2. Memoirs of Goethe. Written by Himself. New York: 1824. 3. Characteristics of Goethe, from the German of Falk, Von Müller, etc. With Notes, original and translated, illustrative of German Literature. By SARAH AUSTIN. London: Effingham Wilson. 3 vols. 1837.

"LA plupart des caracteres vrais sont inconsequents," says Madame de Stael: and the observation is profoundly true. It is only in novels, in tragedies, and in so-called biographies, that we meet with strictly consequent men and women. These, it is true, are for the most part sufficiently smooth, uniform, consistent sort of people, with no troublesome inequalities or perplexing contradictions, nothing which requires study or thought, but comprehensible at a glance. Delightful creatures! But alas! the men and women of real life are much more intractable sort of personages, and defy all attempts to bring them under the rule and compasses. When one thinks he has them all nicely squared and fitted, and is able to show in inches and half inches the exact measure and dimension of each part, up starts a new excrescence and confounds the whole calculation. The man with the rule and compasses finds himself in the situation of a geographer, who is surveying a new region, with intent to make a chart thereof; while before his bewildered and astonished gaze, promontories start up, volcanoes burst forth, islands emerge from the ocean, and rivers gush forth in the desert. In truth, there is no extravagance in the assertion, that one man might furnish a life's study to all other men, yet never be thoroughly understood. There is more than we think of wrapped up in

this microcosm of ours.'

Should it be objected, that these apparent anomalies originate in the imperfection of human vision;-to a certain extent, we admit it. We do not pretend that the developments of human character are regulated by no law, or that they present real and absolute contradictions. Yet we do assert that this imperfection of vision is incident to humanity, and not to be guarded against by any care or skill of ours. There are wrapped up in this

manifold and wondrous nature which God has given us, mysteries which He only can fathom; and to each other we must ever remain inexplicable.

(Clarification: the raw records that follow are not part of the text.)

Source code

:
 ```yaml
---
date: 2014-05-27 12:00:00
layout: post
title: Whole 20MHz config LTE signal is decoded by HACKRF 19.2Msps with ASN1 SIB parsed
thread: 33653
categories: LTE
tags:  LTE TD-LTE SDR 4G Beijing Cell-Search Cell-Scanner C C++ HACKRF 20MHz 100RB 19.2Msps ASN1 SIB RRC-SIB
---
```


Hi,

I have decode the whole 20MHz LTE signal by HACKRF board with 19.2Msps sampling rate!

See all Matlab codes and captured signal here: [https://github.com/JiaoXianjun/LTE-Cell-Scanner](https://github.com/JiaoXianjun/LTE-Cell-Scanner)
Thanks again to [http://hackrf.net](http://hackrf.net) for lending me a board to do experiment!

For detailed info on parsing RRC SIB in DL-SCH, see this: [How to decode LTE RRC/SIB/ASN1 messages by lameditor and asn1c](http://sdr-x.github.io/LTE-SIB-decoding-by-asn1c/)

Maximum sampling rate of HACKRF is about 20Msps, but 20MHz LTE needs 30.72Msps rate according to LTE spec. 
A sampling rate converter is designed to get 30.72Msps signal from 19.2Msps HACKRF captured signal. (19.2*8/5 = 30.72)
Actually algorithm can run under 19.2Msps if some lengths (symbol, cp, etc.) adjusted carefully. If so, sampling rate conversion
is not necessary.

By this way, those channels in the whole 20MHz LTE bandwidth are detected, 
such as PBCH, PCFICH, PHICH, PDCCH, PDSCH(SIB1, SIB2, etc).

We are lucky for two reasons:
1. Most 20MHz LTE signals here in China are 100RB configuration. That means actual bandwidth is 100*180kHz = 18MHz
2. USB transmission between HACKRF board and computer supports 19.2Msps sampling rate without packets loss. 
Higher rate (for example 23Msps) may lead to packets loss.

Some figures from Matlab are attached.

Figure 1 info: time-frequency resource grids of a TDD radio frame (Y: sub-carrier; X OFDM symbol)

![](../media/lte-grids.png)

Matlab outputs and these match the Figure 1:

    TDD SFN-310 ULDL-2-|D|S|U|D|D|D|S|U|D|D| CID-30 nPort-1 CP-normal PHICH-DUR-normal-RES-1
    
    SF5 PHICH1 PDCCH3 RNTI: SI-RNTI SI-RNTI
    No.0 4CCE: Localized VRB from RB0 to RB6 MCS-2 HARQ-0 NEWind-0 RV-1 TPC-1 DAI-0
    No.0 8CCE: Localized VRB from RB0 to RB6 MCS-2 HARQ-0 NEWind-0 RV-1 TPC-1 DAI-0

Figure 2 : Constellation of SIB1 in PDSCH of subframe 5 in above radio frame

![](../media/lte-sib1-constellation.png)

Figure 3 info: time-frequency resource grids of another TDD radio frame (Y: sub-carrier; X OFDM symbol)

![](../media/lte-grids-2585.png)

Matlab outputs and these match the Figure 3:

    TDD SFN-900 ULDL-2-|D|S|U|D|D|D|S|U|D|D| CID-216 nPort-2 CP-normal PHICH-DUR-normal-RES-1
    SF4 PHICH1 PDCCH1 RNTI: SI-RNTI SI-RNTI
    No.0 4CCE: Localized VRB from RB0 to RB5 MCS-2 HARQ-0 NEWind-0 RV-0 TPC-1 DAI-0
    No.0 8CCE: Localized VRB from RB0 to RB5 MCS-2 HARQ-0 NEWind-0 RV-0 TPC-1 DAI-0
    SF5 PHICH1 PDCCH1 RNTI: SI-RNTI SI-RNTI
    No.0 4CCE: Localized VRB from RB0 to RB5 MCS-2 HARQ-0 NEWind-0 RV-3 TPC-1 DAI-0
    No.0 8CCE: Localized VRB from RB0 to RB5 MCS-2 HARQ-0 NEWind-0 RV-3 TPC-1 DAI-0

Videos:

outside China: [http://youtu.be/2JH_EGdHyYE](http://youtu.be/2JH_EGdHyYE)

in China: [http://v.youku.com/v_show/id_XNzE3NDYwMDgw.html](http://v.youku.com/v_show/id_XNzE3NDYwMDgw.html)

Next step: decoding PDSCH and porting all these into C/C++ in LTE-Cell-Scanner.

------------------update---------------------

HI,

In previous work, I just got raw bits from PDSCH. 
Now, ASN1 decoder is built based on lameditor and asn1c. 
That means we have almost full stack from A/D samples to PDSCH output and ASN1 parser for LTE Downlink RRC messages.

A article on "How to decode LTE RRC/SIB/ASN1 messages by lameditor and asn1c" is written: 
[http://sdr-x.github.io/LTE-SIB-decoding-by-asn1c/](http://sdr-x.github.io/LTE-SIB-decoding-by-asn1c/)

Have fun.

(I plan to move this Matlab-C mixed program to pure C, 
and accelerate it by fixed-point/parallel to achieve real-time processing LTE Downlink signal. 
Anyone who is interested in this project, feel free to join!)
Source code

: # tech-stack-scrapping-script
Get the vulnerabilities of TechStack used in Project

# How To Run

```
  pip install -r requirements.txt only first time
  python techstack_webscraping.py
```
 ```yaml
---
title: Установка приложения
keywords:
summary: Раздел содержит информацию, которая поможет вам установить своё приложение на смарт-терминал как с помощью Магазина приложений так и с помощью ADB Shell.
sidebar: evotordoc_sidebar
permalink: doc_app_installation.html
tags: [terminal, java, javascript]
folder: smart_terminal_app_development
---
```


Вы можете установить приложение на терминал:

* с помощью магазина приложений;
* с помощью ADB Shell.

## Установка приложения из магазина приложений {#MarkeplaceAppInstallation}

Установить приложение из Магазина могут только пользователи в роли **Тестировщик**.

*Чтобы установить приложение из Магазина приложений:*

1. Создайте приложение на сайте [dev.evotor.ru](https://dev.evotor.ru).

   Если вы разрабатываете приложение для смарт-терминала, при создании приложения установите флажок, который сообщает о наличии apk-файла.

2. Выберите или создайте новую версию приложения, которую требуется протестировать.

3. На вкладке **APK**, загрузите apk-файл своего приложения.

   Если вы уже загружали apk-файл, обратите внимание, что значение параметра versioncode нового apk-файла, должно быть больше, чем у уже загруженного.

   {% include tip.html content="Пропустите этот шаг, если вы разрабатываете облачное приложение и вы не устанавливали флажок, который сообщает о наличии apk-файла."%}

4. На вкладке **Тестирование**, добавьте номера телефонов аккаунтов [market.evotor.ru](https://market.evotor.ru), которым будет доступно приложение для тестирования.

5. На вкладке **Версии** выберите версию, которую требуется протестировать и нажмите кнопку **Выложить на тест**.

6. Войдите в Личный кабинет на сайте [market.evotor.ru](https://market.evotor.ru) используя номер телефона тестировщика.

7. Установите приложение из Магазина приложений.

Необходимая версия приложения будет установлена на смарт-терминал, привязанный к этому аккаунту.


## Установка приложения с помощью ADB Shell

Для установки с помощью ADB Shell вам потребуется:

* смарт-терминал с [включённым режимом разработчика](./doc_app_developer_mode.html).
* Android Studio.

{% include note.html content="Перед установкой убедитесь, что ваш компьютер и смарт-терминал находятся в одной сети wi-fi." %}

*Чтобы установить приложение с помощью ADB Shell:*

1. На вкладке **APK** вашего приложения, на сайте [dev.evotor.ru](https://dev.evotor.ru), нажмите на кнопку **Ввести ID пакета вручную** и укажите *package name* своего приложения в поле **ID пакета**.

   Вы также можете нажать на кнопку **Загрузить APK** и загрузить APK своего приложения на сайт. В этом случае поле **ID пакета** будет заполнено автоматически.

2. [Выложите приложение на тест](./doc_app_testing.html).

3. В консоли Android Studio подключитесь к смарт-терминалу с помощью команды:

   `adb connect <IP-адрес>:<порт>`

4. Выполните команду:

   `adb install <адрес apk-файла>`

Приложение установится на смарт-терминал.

If it were not so, we should find a character which, at a distance, appeared strange and contradictory, becoming lucid and comprehensible, on a more intimate acquaintance. On the contrary, it is the remote who appear uniform and consistent, while the near escape from our scrutiny, and defy our standards. The better we know a person-in the common acceptation of that phrase the less do we understand him. Seen at a distance, his character presented a few striking traits, which, standing out in bold relief, were easily appreciated; while lesser inequalities were concealed from view, by the dim haziness of distance. A closer inspection reveals the hitherto unseen roughnesses. And as the attempt to bring unity out of variety must ever be difficult, in proportion to the number of elements embraced in that variety, it follows that we understand a character the less for knowing the more of it.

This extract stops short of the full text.